取对数生长期的HepaRG 细胞，消化后调整密度为5×104个/mL接种于96孔板，每孔接种细胞约为5000 个，孵育24 h 后加入trans-EPD 和cis-EPD。设置空白对照组（不含HepaRG 细胞）、对照组（0.5% DMSO）、trans-EPD（0.1、0.3、1.0、3.0、6.0 nmol·L-1）组和cis-EPD（0.1、0.3、1.0、3.0、6.0 nmol·L-1）组。细胞孵育24 h（5%CO2，37 ℃），每孔加CCK-8 细胞活力检测试液10 μL，37 ℃避光孵育2 h，采用酶标仪于450 nm 处检测各孔吸光度（A），按公式（1）计算细胞存活率[14]，并计算trans-EPD和cis-EPD对细胞的IC50。

2.4 qRT-PCR实验

细胞培养及给药同2.3 项下操作，设对照组、cis-EPD 组和trans-EPD 组，给药组浓度均为0.1、1.0、10.0 nmol·L-1。细胞经EPD 单体处理24 h 后用磷酸盐缓冲液（PBS）洗涤2次，加入0.25%胰蛋白酶-EDTA消化，离心收集细胞。

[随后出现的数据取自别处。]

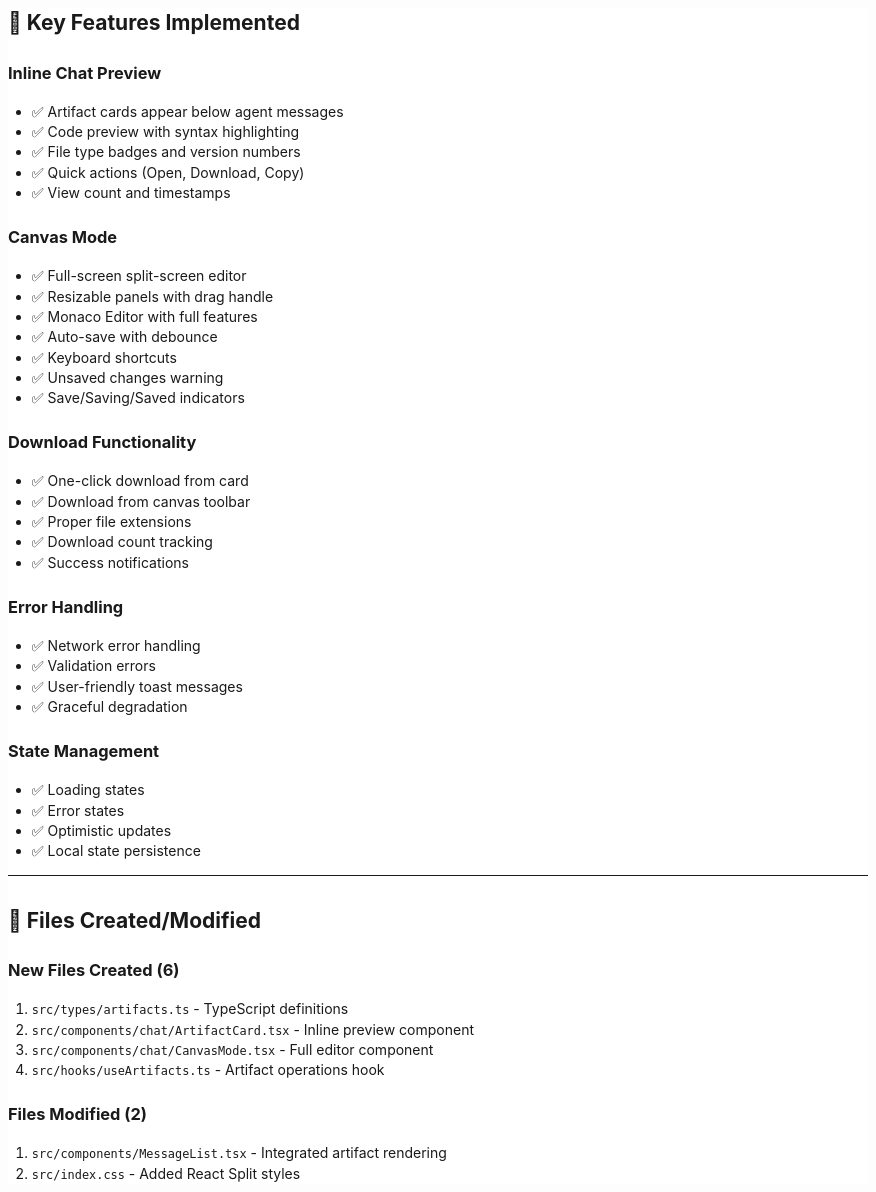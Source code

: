 
## 🎯 Key Features Implemented

### Inline Chat Preview
- ✅ Artifact cards appear below agent messages
- ✅ Code preview with syntax highlighting
- ✅ File type badges and version numbers
- ✅ Quick actions (Open, Download, Copy)
- ✅ View count and timestamps

### Canvas Mode
- ✅ Full-screen split-screen editor
- ✅ Resizable panels with drag handle
- ✅ Monaco Editor with full features
- ✅ Auto-save with debounce
- ✅ Keyboard shortcuts
- ✅ Unsaved changes warning
- ✅ Save/Saving/Saved indicators

### Download Functionality
- ✅ One-click download from card
- ✅ Download from canvas toolbar
- ✅ Proper file extensions
- ✅ Download count tracking
- ✅ Success notifications

### Error Handling
- ✅ Network error handling
- ✅ Validation errors
- ✅ User-friendly toast messages
- ✅ Graceful degradation

### State Management
- ✅ Loading states
- ✅ Error states
- ✅ Optimistic updates
- ✅ Local state persistence

---

## 📁 Files Created/Modified

### New Files Created (6)
1. `src/types/artifacts.ts` - TypeScript definitions
2. `src/components/chat/ArtifactCard.tsx` - Inline preview component
3. `src/components/chat/CanvasMode.tsx` - Full editor component
4. `src/hooks/useArtifacts.ts` - Artifact operations hook

### Files Modified (2)
1. `src/components/MessageList.tsx` - Integrated artifact rendering
2. `src/index.css` - Added React Split styles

以β-肌动蛋白（β-actin）作为内参，正向引物：5′-AGCCATGTACGTAGCCATCC-3′，反向引物：5′-ACCCTCATAGATGGGCACAG-3′；UGT1A1 基因正向引物：5′-CTCCCCTGGATTCTCAGACC-3′，反向引物：5′-CCGTGCCACCCACAAAAC-3′；提取RNA后，经Nano-100型分光光度计测定浓度和纯度。采用cDNA第一链合成试剂盒反转录cDNA，进行qRT-PCR检测[15]。反应程序为95 ℃预变性10 min；95 ℃变性20 s，55 ℃退火20 s，72 ℃延伸30 s，40个循环。

2.5 统计学分析

实验数据均采用SPSS 13.0 软件处理分析，多组间比较采用单因素方差分析，数据以（±s）表示，以P＜0.05为差异有统计学意义。

3 结果

3.1 UGT1A1蛋白分子对接

采用Discovery Studio 2.5 软件中的LibDock 功能，在确定trans-EPD 和cis-EPD 的对接口袋区后，对其与UGT1A1 蛋白的对接结果进行LibDock score值测定，由结果可知，trans-EPD 和cis-EPD 对接口袋为site F，与胆红素对接活性区相同。胆红素LibDock score 值为108.623（80% 打分阈值为86.898），trans-EPD为101.469，cis-EPD为103.15，均远高于阈值，因此提示trans-EPD 和cis-EPD 与UGT1A1 的亲和能力与胆红素底物相当。此外，由于trans-EPD 和cis-EPD 与胆红素结合位点为同一位点site F，存在竞争结合的可能，因此提示trans-EPD 和cis-EPD 对于UGT1A1 结合底物胆红素均可产生影响，使胆红素代谢受阻，存在引发肝损伤的风险。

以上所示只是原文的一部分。